18 Karat Reggae spoke to Roy Chambers, the man who offered president Obama 10 acres of marijuana if he would let his daughter marry her son. Like most Jamaicans, he was not happy about Marley Natural.
“It’s a case of Jamaica’s cultural legacy being exploited by US private equity groups to make money,” he told me. “The people at this meeting were mostly poor farmers for whom cannabis is a means of daily economic survival. But in the brave new world of legalization, they are being swept away by the US cannabis cowboys. The Marley estate may be cashing in, but it’s hard to see how Jamaica will benefit at all. The prime beneficiaries will be rich investors from the US.”
“We are very proud to see Jamaica’s much revered Marley family getting into the business of ganja. However, there are concerns, from several quarters, that Jamaica doesn’t figure much in their plans,” Mr. Chambers added.
Maxine Stowe of the Rastafari Millennium Council said the Marley cannabis brand will “negatively impact future efforts in Jamaica to financially benefit from a legalization movement gaining traction across the globe”. She said some Rastas are also irked that Marley Natural will be based in the US, not his hometown.
From what he said when he was alive, I think Marley’s Adidas wearing ghost would not be entirely happy with the choices his beloved wife has made. He was a Rasta who rejected the “Babylon” of western oppression, materialism and greed; a dedicated follower of black nationalist Marcus Garvey. Would he really have wanted it this way?

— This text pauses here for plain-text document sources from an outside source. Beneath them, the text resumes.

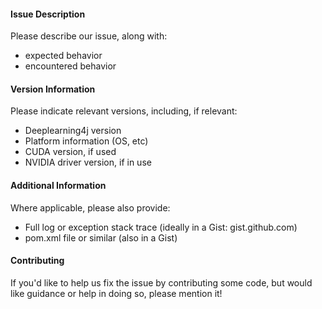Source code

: #### Issue Description

Please describe our issue, along with:
- expected behavior
- encountered behavior

#### Version Information

Please indicate relevant versions, including, if relevant:

* Deeplearning4j version
* Platform information (OS, etc)
* CUDA version, if used
* NVIDIA driver version, if in use

#### Additional Information

Where applicable, please also provide:

* Full log or exception stack trace (ideally in a Gist: gist.github.com)
* pom.xml file or similar (also in a Gist)

#### Contributing

If you'd like to help us fix the issue by contributing some code, but would
like guidance or help in doing so, please mention it!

“I’m definitely not buying the idea that the great man would have wanted to see his legacy hawked off in this way,” says Roy Chambers. “Sure, he used cannabis and spoke positively of its benefits, but I don’t remember him writing songs in praise of US business interests cashing in on Jamaican culture at the expense of Jamaica itself.”
His friend, Herbie Miller, the Institute of Jamaica’s musical director and curator of the Jamaica Music Museum, has said that Marley “was never about commercialism”. He was instead “a poet, humanist and nationalist as well as an Africanist and an advocate for improving the sociopolitical conditions of the Jamaican people and the world’s oppressed”.